* BRIEF *
Your result should be the lines holding the word "documentclass", copied from the entries below.

* DATA *
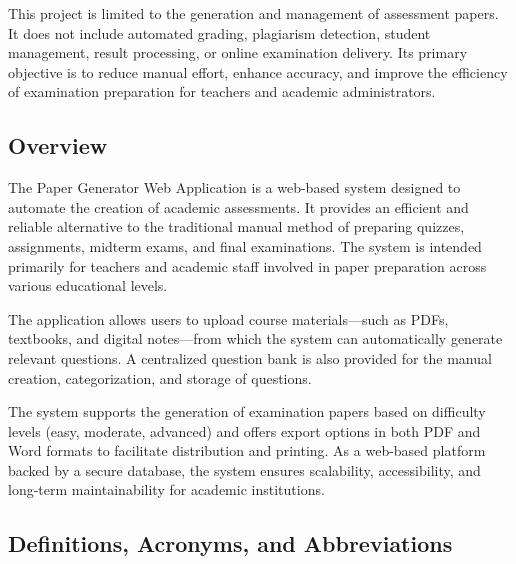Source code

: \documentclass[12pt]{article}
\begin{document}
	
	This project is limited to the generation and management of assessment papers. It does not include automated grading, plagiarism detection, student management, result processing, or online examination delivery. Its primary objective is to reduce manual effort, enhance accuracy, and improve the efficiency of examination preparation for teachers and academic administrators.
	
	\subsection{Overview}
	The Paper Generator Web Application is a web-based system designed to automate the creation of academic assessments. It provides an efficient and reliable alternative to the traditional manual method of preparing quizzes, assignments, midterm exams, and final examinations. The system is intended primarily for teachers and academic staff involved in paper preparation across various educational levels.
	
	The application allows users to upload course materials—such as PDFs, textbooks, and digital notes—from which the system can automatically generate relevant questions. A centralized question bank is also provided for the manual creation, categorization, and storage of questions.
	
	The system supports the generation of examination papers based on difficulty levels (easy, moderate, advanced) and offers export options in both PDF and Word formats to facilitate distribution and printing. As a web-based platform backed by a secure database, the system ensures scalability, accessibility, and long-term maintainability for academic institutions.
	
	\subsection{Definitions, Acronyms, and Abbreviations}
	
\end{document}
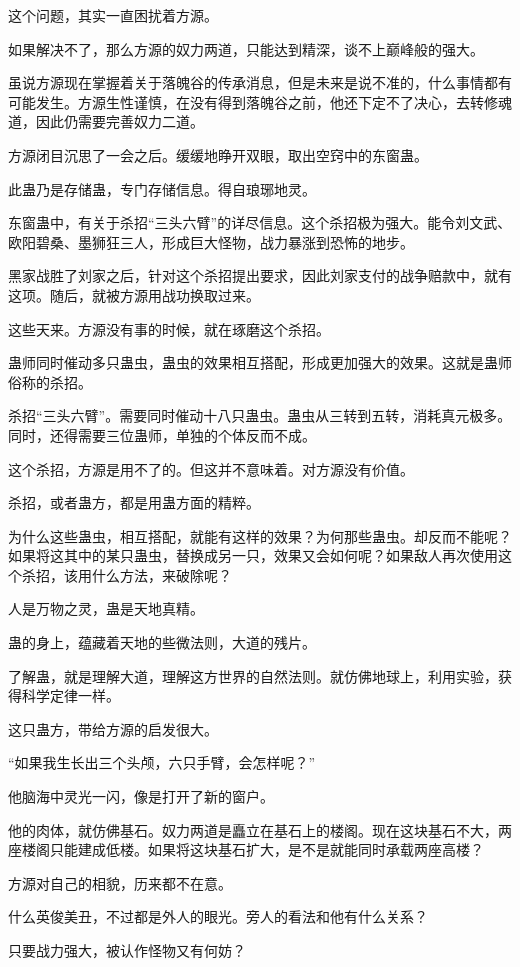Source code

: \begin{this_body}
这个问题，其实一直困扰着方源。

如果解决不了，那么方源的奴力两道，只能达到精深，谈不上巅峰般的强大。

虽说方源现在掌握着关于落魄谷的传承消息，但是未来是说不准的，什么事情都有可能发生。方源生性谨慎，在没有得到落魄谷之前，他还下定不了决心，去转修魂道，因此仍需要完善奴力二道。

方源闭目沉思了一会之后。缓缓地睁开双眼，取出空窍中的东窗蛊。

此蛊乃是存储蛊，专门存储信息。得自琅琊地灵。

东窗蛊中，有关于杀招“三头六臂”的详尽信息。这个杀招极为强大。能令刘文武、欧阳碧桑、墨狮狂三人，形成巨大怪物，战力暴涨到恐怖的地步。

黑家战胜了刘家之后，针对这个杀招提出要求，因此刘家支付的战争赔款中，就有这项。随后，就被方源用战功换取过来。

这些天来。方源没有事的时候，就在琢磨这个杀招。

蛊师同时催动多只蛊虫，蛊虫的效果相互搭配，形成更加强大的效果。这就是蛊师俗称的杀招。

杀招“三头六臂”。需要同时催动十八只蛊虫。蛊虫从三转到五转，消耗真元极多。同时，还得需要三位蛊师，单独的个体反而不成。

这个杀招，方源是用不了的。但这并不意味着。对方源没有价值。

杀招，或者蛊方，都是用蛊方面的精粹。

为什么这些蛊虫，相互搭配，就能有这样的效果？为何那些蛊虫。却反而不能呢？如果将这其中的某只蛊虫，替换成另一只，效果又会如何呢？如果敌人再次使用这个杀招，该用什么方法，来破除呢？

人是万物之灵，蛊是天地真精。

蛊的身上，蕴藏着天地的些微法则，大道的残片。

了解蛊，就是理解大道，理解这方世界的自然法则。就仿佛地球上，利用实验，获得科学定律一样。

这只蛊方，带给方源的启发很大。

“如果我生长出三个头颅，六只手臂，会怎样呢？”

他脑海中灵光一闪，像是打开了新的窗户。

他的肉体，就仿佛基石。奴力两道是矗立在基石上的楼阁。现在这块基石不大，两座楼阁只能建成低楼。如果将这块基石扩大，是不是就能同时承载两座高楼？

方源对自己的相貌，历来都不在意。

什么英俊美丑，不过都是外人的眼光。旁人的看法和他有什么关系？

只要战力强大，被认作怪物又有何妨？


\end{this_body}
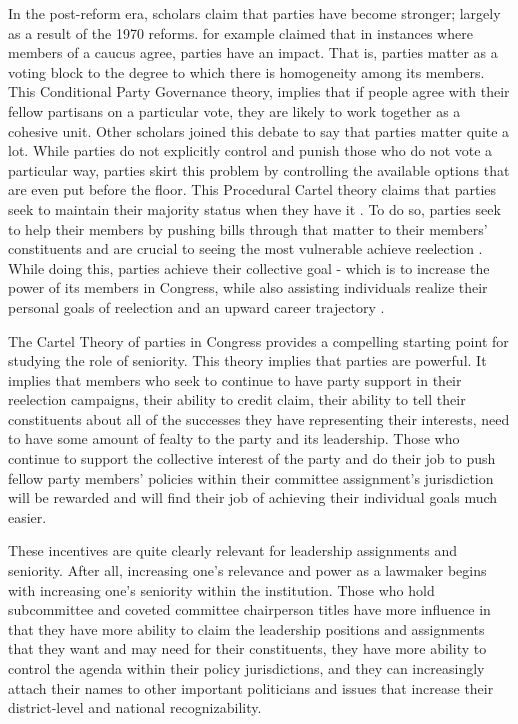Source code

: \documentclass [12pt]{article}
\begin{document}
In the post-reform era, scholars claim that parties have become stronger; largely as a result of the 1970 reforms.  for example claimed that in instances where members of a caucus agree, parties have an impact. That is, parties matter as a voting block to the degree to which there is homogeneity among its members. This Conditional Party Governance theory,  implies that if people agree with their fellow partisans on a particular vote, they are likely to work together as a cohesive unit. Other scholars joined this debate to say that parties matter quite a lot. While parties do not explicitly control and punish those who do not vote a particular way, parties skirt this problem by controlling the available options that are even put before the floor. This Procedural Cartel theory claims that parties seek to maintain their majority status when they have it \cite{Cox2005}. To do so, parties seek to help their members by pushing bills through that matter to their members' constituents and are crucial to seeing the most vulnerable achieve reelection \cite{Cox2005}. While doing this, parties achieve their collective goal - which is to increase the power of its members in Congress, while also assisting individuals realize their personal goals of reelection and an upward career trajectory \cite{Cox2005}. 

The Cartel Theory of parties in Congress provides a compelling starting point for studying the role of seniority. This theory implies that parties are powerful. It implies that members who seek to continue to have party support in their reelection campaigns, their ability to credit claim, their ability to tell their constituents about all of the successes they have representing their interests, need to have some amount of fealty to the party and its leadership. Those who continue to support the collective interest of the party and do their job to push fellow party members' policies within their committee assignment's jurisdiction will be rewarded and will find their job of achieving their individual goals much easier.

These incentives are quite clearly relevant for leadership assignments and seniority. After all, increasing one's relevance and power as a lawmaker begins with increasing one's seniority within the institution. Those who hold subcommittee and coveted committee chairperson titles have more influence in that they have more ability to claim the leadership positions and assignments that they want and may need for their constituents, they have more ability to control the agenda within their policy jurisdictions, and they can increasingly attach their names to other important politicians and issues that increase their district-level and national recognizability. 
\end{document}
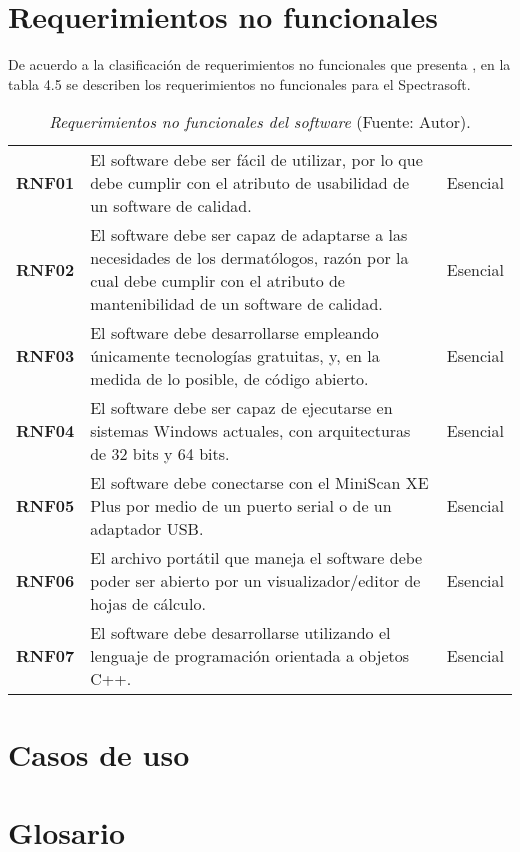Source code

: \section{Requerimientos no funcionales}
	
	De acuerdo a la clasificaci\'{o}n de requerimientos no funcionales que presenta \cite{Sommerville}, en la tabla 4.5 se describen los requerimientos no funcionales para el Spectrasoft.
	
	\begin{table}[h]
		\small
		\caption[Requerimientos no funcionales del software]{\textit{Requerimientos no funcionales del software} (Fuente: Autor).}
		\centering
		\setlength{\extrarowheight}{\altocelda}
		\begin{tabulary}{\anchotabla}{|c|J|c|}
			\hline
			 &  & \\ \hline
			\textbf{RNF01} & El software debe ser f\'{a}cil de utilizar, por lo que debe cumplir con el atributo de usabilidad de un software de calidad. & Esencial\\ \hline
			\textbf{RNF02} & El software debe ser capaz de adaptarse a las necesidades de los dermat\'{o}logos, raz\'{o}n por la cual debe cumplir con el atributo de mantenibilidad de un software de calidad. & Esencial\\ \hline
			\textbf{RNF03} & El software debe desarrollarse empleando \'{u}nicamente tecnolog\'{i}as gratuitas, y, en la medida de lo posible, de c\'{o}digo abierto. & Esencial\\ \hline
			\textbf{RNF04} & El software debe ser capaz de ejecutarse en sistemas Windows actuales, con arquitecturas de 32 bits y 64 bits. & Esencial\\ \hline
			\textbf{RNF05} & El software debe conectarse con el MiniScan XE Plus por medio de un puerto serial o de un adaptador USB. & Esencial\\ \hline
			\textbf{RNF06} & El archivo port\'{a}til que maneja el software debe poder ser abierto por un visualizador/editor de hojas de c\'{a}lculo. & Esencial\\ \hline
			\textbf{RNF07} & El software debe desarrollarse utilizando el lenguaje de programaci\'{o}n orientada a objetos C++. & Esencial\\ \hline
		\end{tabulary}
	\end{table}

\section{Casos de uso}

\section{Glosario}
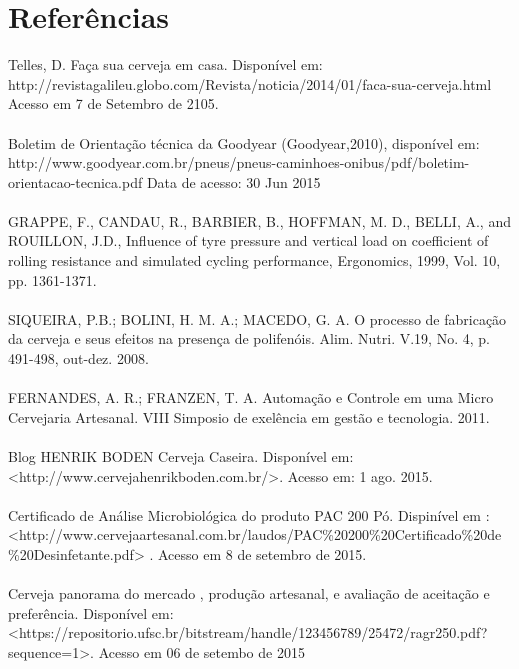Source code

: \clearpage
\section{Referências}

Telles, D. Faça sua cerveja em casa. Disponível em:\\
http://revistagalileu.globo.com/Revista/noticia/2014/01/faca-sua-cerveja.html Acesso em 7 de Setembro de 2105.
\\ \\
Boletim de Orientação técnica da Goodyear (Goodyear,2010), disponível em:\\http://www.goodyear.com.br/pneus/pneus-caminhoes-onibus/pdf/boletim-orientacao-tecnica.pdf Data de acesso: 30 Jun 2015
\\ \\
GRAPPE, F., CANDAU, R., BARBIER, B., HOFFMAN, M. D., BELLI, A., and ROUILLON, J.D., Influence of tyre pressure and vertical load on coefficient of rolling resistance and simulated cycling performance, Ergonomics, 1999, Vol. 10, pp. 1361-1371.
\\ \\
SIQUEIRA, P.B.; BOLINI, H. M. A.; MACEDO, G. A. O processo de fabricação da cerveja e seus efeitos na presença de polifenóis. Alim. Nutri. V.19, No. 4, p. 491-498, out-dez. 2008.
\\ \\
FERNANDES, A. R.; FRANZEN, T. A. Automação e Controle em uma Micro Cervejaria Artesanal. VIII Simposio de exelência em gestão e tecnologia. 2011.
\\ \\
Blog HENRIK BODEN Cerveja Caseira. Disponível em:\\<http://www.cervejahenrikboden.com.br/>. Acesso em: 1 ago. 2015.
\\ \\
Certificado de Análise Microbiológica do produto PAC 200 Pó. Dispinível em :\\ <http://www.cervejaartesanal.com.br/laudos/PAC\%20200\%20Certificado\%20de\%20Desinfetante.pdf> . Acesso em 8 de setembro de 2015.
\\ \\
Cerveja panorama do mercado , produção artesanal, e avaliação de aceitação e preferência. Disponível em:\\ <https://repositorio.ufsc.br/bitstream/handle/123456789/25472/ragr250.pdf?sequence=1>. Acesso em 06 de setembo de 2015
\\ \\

* ANSWER TO THIS PROBLEM *
: \documentclass[12pt]{article}
: \documentclass [12pt]{article}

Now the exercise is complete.